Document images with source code

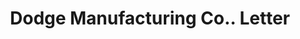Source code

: ---
doi: 10.7916/D8VH70VT
date_other: '1897'
date_other_textual: '1897'
form: correspondence
genre:
- Letters (correspondence)
name:
- Dodge Manufacturing Co.
object_in_context_url: https://biggert.cul.columbia.edu/items/view/ave_biggert_00370
subject_hierarchical_geographic:
- Boston, Massachusetts, United States
subject_name:
- Dodge Manufacturing Co.
title: Dodge Manufacturing Co.. Letter
sort_title: Dodge Manufacturing Co.. Letter
call_number: ave_biggert_00370
coordinates:
- 42.35805555555556,-71.06361111111111
pid: ave_biggert_00370
identifiers: ave_biggert_00370
canvas_id: ldpd:395644
permalink: "/items/ave_biggert_00370/"
layout: iiif-image-page
---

WORK TO COMPLETE
Reproduce each line above that contains "items".

REPLY TO THE TASK
object_in_context_url: https://biggert.cul.columbia.edu/items/view/ave_biggert_00370
permalink: "/items/ave_biggert_00370/"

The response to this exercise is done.